In the records below, some lines contain the word "delivery". Copy each of them.

^^^^

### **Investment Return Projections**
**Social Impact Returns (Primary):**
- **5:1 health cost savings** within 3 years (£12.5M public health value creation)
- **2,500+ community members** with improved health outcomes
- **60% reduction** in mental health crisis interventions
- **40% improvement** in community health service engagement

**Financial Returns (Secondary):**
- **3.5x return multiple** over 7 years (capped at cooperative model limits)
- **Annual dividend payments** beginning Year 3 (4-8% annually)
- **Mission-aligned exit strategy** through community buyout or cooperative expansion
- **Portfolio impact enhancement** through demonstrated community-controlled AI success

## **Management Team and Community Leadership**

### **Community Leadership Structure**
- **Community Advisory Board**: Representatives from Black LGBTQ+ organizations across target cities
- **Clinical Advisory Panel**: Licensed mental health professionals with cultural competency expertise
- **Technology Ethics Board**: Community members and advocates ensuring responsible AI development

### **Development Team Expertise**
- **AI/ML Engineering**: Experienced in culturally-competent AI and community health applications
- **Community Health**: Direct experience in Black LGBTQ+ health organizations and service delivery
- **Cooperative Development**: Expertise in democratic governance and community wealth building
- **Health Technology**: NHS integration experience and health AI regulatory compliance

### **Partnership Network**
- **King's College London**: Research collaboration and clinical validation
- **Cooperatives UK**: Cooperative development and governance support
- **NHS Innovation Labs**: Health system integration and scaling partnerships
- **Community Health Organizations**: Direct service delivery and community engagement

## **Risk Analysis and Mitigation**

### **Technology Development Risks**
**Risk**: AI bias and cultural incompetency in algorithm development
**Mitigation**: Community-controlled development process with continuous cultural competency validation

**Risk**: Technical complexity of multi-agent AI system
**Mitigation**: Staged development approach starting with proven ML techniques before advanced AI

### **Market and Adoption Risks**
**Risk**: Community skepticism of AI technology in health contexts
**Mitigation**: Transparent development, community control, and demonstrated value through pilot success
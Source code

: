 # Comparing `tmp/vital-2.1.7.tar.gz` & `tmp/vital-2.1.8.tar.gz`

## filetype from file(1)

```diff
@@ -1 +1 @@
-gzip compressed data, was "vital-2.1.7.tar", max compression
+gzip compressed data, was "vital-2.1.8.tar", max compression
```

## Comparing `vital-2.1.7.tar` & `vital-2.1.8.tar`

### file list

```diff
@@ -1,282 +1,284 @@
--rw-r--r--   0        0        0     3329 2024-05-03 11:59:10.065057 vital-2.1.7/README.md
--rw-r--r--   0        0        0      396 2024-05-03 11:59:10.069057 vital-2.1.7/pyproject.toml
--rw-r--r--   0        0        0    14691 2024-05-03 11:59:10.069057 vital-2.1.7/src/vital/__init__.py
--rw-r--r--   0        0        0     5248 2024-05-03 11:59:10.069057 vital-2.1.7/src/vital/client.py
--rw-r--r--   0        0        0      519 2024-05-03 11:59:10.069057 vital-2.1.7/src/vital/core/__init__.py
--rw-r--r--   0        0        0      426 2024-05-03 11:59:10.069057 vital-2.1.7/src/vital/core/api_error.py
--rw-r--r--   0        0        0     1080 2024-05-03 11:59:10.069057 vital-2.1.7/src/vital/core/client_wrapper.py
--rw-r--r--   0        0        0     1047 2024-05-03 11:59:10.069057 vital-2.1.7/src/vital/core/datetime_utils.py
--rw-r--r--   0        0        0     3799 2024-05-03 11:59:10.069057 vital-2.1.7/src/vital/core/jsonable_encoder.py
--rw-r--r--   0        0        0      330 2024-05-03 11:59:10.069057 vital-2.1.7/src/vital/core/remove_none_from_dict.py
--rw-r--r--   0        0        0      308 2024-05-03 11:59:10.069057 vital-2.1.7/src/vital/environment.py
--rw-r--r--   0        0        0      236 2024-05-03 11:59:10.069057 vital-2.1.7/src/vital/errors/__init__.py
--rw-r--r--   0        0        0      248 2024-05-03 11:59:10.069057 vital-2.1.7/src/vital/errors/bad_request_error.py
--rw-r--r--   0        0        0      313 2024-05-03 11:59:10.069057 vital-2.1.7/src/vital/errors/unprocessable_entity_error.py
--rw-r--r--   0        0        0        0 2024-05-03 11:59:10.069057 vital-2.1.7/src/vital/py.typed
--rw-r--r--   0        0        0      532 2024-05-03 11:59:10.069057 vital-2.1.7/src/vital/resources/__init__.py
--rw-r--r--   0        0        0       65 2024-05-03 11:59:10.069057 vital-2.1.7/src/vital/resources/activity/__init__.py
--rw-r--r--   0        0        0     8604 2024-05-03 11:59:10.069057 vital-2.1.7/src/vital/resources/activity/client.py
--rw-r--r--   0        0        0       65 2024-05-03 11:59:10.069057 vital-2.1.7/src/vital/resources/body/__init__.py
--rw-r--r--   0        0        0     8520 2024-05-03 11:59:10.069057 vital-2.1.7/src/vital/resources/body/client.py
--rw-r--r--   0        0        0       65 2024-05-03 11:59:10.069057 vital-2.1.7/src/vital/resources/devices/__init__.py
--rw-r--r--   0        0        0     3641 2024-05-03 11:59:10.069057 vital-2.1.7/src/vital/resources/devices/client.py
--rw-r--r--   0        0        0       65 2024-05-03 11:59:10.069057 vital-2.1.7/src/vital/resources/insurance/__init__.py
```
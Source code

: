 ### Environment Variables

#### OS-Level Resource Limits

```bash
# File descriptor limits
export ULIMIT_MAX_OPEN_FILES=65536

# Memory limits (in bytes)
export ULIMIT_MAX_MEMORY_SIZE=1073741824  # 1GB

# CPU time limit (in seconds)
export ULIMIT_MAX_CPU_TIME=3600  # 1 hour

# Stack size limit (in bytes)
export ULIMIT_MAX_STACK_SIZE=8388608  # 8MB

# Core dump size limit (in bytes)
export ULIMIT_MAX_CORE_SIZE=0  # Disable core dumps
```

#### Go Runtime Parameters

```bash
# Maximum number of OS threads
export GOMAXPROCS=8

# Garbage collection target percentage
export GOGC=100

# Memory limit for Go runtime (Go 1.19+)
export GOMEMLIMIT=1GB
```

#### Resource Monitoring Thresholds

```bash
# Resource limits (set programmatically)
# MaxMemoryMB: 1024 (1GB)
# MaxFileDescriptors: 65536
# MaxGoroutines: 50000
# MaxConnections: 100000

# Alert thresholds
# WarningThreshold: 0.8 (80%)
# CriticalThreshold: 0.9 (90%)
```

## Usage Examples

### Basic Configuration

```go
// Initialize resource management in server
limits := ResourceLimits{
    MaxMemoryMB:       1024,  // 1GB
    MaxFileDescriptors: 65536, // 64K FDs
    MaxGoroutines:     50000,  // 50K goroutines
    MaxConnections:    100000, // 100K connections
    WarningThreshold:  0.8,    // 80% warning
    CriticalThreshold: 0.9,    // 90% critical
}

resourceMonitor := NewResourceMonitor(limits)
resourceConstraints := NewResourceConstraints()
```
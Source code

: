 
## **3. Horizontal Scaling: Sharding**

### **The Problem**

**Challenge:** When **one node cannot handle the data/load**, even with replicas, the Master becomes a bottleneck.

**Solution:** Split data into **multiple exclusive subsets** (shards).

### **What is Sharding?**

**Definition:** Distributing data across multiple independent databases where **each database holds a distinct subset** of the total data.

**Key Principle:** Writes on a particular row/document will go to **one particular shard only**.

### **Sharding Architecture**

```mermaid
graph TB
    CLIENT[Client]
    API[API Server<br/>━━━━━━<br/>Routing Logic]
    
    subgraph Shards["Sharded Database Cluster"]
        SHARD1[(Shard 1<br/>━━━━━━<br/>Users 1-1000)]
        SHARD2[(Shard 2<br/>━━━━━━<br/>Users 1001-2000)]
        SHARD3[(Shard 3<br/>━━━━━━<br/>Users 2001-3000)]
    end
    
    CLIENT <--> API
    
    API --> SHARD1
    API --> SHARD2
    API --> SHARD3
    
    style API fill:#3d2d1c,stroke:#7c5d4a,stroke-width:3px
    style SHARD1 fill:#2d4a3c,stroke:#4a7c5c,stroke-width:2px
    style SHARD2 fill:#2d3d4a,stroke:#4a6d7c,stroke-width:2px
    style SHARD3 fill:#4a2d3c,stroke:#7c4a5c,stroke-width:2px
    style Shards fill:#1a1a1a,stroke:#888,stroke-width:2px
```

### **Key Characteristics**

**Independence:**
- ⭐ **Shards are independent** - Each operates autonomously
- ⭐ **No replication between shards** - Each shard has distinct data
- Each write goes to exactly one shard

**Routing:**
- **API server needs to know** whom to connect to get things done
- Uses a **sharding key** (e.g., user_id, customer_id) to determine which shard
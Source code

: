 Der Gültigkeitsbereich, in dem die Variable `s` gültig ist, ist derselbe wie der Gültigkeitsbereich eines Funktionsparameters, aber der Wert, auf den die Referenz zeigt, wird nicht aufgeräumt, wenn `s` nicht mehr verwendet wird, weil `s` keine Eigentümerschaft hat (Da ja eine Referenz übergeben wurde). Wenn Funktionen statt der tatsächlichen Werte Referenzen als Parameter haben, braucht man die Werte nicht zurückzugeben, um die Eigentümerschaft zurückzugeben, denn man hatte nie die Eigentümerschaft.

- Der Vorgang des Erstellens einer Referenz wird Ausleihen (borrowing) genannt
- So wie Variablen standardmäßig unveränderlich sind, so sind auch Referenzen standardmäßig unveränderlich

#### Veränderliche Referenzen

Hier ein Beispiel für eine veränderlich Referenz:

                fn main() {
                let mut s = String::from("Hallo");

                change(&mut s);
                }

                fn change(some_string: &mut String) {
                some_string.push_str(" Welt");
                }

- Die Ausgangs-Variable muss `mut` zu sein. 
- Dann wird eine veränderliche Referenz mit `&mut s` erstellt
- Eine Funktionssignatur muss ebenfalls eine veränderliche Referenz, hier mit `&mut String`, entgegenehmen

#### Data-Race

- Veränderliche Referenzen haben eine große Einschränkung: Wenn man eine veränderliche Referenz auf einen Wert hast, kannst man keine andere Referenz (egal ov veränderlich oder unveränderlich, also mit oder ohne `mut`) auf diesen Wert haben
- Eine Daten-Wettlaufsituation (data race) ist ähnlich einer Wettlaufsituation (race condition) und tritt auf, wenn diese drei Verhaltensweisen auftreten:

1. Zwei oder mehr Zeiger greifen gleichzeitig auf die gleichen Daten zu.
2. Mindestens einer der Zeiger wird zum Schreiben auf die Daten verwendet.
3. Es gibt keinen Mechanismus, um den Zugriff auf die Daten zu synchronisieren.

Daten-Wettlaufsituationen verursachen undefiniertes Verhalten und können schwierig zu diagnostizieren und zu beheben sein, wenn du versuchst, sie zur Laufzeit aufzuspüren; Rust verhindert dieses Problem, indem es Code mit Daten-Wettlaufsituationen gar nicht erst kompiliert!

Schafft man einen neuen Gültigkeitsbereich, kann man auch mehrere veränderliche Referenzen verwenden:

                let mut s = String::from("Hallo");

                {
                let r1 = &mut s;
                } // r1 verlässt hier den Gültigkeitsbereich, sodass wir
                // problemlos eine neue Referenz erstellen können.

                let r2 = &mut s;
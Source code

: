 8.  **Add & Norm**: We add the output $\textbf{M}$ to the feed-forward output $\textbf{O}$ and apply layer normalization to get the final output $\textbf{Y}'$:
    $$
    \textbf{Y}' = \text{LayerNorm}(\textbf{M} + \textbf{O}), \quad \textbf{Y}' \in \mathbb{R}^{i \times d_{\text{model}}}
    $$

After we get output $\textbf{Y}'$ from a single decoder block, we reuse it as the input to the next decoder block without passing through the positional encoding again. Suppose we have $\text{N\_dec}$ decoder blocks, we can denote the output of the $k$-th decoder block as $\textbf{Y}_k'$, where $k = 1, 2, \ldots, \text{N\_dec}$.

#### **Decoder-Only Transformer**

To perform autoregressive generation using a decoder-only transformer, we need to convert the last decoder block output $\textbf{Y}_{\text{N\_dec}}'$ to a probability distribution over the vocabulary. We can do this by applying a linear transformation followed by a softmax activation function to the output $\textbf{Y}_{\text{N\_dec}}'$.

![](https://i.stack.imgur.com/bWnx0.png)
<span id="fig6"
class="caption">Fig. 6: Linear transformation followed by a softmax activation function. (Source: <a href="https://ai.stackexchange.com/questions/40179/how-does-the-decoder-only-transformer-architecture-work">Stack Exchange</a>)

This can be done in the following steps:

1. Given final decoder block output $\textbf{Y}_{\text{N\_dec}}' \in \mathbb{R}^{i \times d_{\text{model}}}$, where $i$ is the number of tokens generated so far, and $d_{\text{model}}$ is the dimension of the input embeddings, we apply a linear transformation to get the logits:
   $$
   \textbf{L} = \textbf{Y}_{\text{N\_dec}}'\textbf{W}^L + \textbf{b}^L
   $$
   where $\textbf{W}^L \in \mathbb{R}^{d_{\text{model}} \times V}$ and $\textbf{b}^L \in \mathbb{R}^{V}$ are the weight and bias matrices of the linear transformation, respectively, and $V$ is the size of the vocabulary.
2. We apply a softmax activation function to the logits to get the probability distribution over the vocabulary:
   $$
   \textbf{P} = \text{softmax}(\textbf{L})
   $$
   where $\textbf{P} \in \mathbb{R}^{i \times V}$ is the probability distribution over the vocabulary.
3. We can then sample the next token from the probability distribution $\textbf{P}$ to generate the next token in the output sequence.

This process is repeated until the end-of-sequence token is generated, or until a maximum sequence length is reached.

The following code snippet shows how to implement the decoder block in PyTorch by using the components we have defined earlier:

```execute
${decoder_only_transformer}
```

^^^^

> _Exercise answer_:
- **Community Health**: Direct experience in Black LGBTQ+ health organizations and service delivery
- **Community Health Organizations**: Direct service delivery and community engagement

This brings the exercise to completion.